Document images with source code
·····
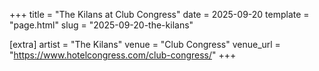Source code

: +++
title = "The Kilans at Club Congress"
date = 2025-09-20
template = "page.html"
slug = "2025-09-20-the-kilans"

[extra]
artist = "The Kilans"
venue = "Club Congress"
venue_url = "https://www.hotelcongress.com/club-congress/"
+++
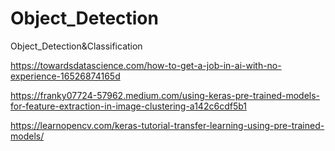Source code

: # Object_Detection
Object_Detection&amp;Classification

https://towardsdatascience.com/how-to-get-a-job-in-ai-with-no-experience-16526874165d

https://franky07724-57962.medium.com/using-keras-pre-trained-models-for-feature-extraction-in-image-clustering-a142c6cdf5b1


https://learnopencv.com/keras-tutorial-transfer-learning-using-pre-trained-models/
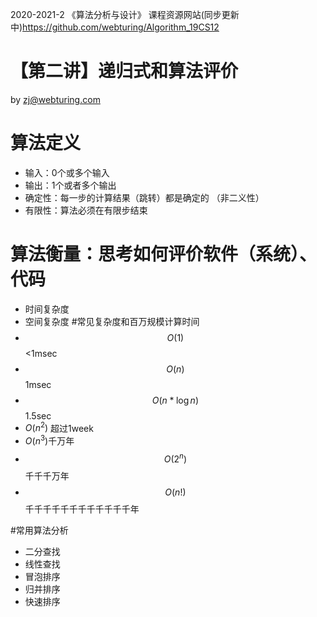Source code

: 2020-2021-2 《算法分析与设计》
课程资源网站(同步更新中)https://github.com/webturing/Algorithm_19CS12

# 【第二讲】递归式和算法评价

by  zj@webturing.com

# 算法定义

- 输入：0个或多个输入
- 输出：1个或者多个输出
- 确定性：每一步的计算结果（跳转）都是确定的 （非二义性）
- 有限性：算法必须在有限步结束

# 算法衡量：思考如何评价软件（系统）、代码
- 时间复杂度
- 空间复杂度
#常见复杂度和百万规模计算时间
- $$O(1)​$$ 	<1msec
- $$O(n)$$       1msec
- $$O(n*\log{n})$$   1.5sec
- $O(n^2)$          超过1week
- $O(n^3)​$          千万年     
- $$O(2^n)​$$           千千千万年     
- $$O(n!)$$         千千千千千千千千千千千千年

#常用算法分析

- 二分查找
- 线性查找
- 冒泡排序
- 归并排序
- 快速排序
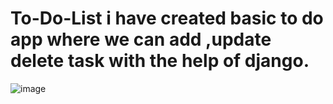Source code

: # To-Do-List i have created basic to do app where we can add ,update delete task with the help of django.
![image](https://user-images.githubusercontent.com/112925726/192433785-93fa428c-adb2-427b-875c-0cfac76c9ef5.png)
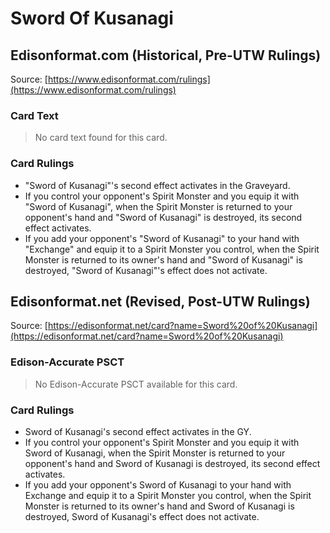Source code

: # Sword Of Kusanagi

## Edisonformat.com (Historical, Pre-UTW Rulings)

Source: [https://www.edisonformat.com/rulings](https://www.edisonformat.com/rulings)

### Card Text

> No card text found for this card.

### Card Rulings

*   "Sword of Kusanagi"'s second effect activates in the Graveyard.
*   If you control your opponent's Spirit Monster and you equip it with "Sword of Kusanagi", when the Spirit Monster is returned to your opponent's hand and "Sword of Kusanagi" is destroyed, its second effect activates.
*   If you add your opponent's "Sword of Kusanagi" to your hand with "Exchange" and equip it to a Spirit Monster you control, when the Spirit Monster is returned to its owner's hand and "Sword of Kusanagi" is destroyed, "Sword of Kusanagi"'s effect does not activate.

## Edisonformat.net (Revised, Post-UTW Rulings)

Source: [https://edisonformat.net/card?name=Sword%20of%20Kusanagi](https://edisonformat.net/card?name=Sword%20of%20Kusanagi)

### Edison-Accurate PSCT

> No Edison-Accurate PSCT available for this card.

### Card Rulings

*   Sword of Kusanagi's second effect activates in the GY.
*   If you control your opponent's Spirit Monster and you equip it with Sword of Kusanagi, when the Spirit Monster is returned to your opponent's hand and Sword of Kusanagi is destroyed, its second effect activates.
*   If you add your opponent's Sword of Kusanagi to your hand with Exchange and equip it to a Spirit Monster you control, when the Spirit Monster is returned to its owner's hand and Sword of Kusanagi is destroyed, Sword of Kusanagi's effect does not activate.
            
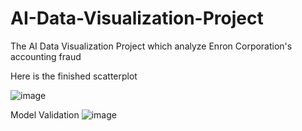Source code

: # AI-Data-Visualization-Project
The AI Data Visualization Project which analyze Enron Corporation's accounting fraud

Here is the finished scatterplot

![image](https://user-images.githubusercontent.com/43610468/140832629-518fdeb6-6109-45fc-9135-ff9c30ecea2f.png)


Model Validation
![image](https://github.com/JWFqaz/AI-Data-Visualization-Project/assets/43610468/c12fb00a-7846-44d2-a057-bbe6198ef96e)

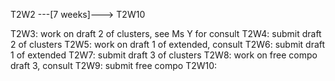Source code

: T2W2 ---[7 weeks]---> T2W10

T2W3: work on draft 2 of clusters, see Ms Y for consult
T2W4: submit draft 2 of clusters
T2W5: work on draft 1 of extended, consult
T2W6: submit draft 1 of extended
T2W7: submit draft 3 of clusters
T2W8: work on free compo draft 3, consult
T2W9: submit free compo
T2W10:
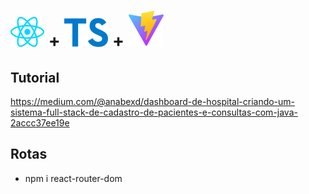 #  <img src="./front-end/src/assets/react.svg"> +   <img src="./front-end/src/assets/ts.svg"> +   <img src="./front-end/src/assets/vite.svg">



## Tutorial 

https://medium.com/@anabexd/dashboard-de-hospital-criando-um-sistema-full-stack-de-cadastro-de-pacientes-e-consultas-com-java-2accc37ee19e

## Rotas

- npm i react-router-dom

  
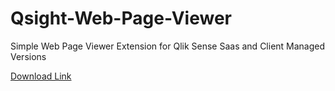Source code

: # Qsight-Web-Page-Viewer
Simple Web Page Viewer Extension for Qlik Sense Saas and Client Managed Versions

[Download Link](https://github.com/mydgd/QSight-Web-Page-Viewer/blob/main/qsight-web-page-viewer.zip?raw=true)
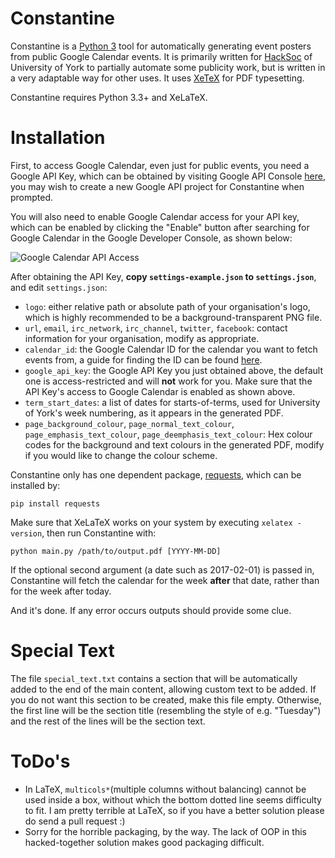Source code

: Constantine
===================
Constantine is a [Python 3](https://www.python.org/downloads/) tool for automatically generating event posters from public Google Calendar events. It is primarily written for [HackSoc](https://hacksoc.org) of University of York to partially automate some publicity work, but is written in a very adaptable way for other uses. It uses [XeTeX](http://xetex.sourceforge.net/) for PDF typesetting.

Constantine requires Python 3.3+ and XeLaTeX.

# Installation #
First, to access Google Calendar, even just for public events, you need a Google API Key, which can be obtained by visiting Google API Console [here](https://console.developers.google.com/apis/credentials), you may wish to create a new Google API project for Constantine when prompted.

You will also need to enable Google Calendar access for your API key, which can be enabled by clicking the "Enable" button after searching for Google Calendar in the Google Developer Console, as shown below:

![Google Calendar API Access](https://i.imgur.com/QxBoJp5.png)

After obtaining the API Key, **copy `settings-example.json` to `settings.json`**, and edit `settings.json`:
* `logo`: either relative path or absolute path of your organisation's logo, which is highly recommended to be a background-transparent PNG file.
* `url`, `email`, `irc_network`, `irc_channel`, `twitter`, `facebook`: contact information for your organisation, modify as appropriate.
* `calendar_id`: the Google Calendar ID for the calendar you want to fetch events from, a guide for finding the ID can be found [here](https://support.appmachine.com/hc/en-us/articles/203645966-Find-your-Google-Calendar-ID-for-the-Events-block).
* `google_api_key`: the Google API Key you just obtained above, the default one is access-restricted and will **not** work for you. Make sure that the API Key's access to Google Calendar is enabled as shown above.
* `term_start_dates`: a list of dates for starts-of-terms, used for University of York's week numbering, as it appears in the generated PDF.
* `page_background_colour`, `page_normal_text_colour`, `page_emphasis_text_colour`, `page_deemphasis_text_colour`: Hex colour codes for the background and text colours in the generated PDF, modify if you would like to change the colour scheme.

Constantine only has one dependent package, [requests](http://docs.python-requests.org/en/master/), which can be installed by:

    pip install requests

Make sure that XeLaTeX works on your system by executing `xelatex -version`, then run Constantine with:

    python main.py /path/to/output.pdf [YYYY-MM-DD]

If the optional second argument (a date such as 2017-02-01) is passed in, Constantine will fetch the calendar for the week **after** that date, rather than for the week after today. 

And it's done. If any error occurs outputs should provide some clue.

# Special Text #
The file `special_text.txt` contains a section that will be automatically added to the end of the main content, allowing custom text to be added. If you do not want this section to be created, make this file empty. Otherwise, the first line will be the section title (resembling the style of e.g. "Tuesday") and the rest of the lines will be the section text.

# ToDo's #
* In LaTeX, `multicols*`(multiple columns without balancing) cannot be used inside a box, without which the bottom dotted line seems difficulty to fit. I am pretty terrible at LaTeX, so if you have a better solution please do send a pull request :)
* Sorry for the horrible packaging, by the way. The lack of OOP in this hacked-together solution makes good packaging difficult.
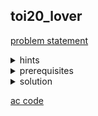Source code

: ## toi20_lover
[problem statement](https://api.otog.in.th/problem/doc/1018)

<details>
  <summary>hints</summary>
  <ul>
    <details>
      <summary>hint 1</summary>
      <p>$N \leq 10^4$</p>
    </details>
    <details>
      <summary>hint 1.5</summary>
      <p>$O(N^2)$</p>
    </details>
    <details>
      <summary>hint 2</summary>
      <p>Minimize ?</p>
    </details>
    <details>
      <summary>hint 2.5</summary>
      <p>Dynamic programming</p>
    </details>
  </ul>
</details>

<details>
  <summary>prerequisites</summary>
  <ul>
    <li>Dynamic programming</li>
    <li>Prefix sum</li>
  </ul>
</details>

<details>
  <summary>solution</summary><br>
  โจทย์ข้อนี้ให้เราหาค่าที่น้อยที่สุดทำให้นึกถึง dynamic programming โดยเราจะกำหนดให้
  <ul>
    <li>$dp(i) \equiv \text{\small จำนวนช่วงที่น้อยที่สุดในการที่จะทำให้เงื่อนไข} \ max(a_1, a_2, \ldots, a_{dp(i)}) \leq V  \ \land \max(b_1, b_2, \ldots, b_{dp(i)}) \leq W$ โดยที่เราจะพิจารณาไปแค่ร้านที่ $[1 \ldots i]$</li>
    <li>$\text{\small Base case} : dp(0) = 0$</li>
    <li>$\text{\small Transition} :$</li>
    <ul>
      <li>$dp(i) = min_{j=1}^{i-1}(\{dp(j-1) + 1\}) ; [j, \ldots i]$ ถูกต้องตามเงื่อนไข</li>
      <li>เงื่อนไข</li>
      <ul>
        <li>ผลบวก <strong>เลขคี่</strong> ในช่วงครึ่งแรก $[\ j \ldots \lfloor(i+j)/2\rfloor \ ] \leq V$</li>
        <li>ผลบวก <strong>เลขคู่</strong> ในช่วงครึ่งหลัง $[\ \lfloor {(i+j)/2} \rfloor + 1 \ldots i\ ] \leq W$</li>
        <li>ช่วงมีขนาดยาวเป็น <strong>จำนวนคู่</strong>  $(\ i - j - 1 \in 2\mathbb{Z}	)$</li>
      </ul>
    </ul>
    <li>ในการหาผลบวกช่วงโดยพิจารณาเลขคู่หรือเลขคี่เท่านั้นเราสามารถทำได้โดยใช้ prefix sum</li>
    <ul>
      <li>$qs_0(i) \equiv$ ผลบวกเลขคู่ในช่วง $[1 \ldots i]$</li>
      <ul>
        <li>$qs_0(i) = qs_0(i-1)$</li>
        <li>$\text{if} \ (x_i \in 2\mathbb{Z} ) \ qs_0(i) = qs_0(i) + x_i$</li>
      </ul>
      <li>$qs_1(i) \equiv$ ผลบวกเลขคี่ในช่วง $[1 \ldots i]$</li>
      <ul>
        <li>$qs_1(i) = qs_1(i-1)$</li>
        <li>$\text{if} \ (x_i \in 2\mathbb{Z}-1) \ qs_1(i) = qs_1(i) + x_i$</li>
      </ul>
    </ul>
    <p>ในการหาผลบวกในช่วง  $[l \ldots r]$ เราก็สามารถหาได้ จาก $qs_j(r) - qs_j(l-1)$</p>
    เนื่องจาก $N \leq 10^4$ ทำให้เราสำหรับแต่ละ $i$ เราสามารถไล่หา $\ j$;  $0 < j < i$ ตรงๆได้เลย ทำให้ได้ $TC = O(N^2)$
  </ul>
</details>

[ac code](./toi20_lover.cpp)
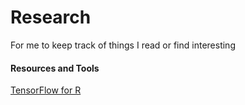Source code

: # Research
For me to keep track of things I read or find interesting

#### Resources and Tools
[TensorFlow for R](https://blog.rstudio.com/2018/02/06/tensorflow-for-r/)
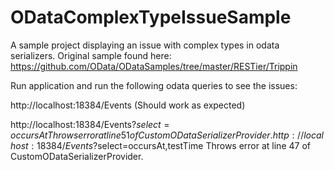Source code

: # ODataComplexTypeIssueSample
A sample project displaying an issue with complex types in odata serializers. Original sample found here: https://github.com/OData/ODataSamples/tree/master/RESTier/Trippin

Run application and run the following odata queries to see the issues:

http://localhost:18384/Events (Should work as expected)

http://localhost:18384/Events?$select=occursAt Throws error at line 51 of CustomODataSerializerProvider.
http://localhost:18384/Events?$select=occursAt,testTime Throws error at line 47 of CustomODataSerializerProvider.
·····
Among the lines above, return those that hold the word "solution".

> _Reply_
* In LaTeX, `multicols*`(multiple columns without balancing) cannot be used inside a box, without which the bottom dotted line seems difficulty to fit. I am pretty terrible at LaTeX, so if you have a better solution please do send a pull request :)
* Sorry for the horrible packaging, by the way. The lack of OOP in this hacked-together solution makes good packaging difficult.
  <summary>solution</summary><br>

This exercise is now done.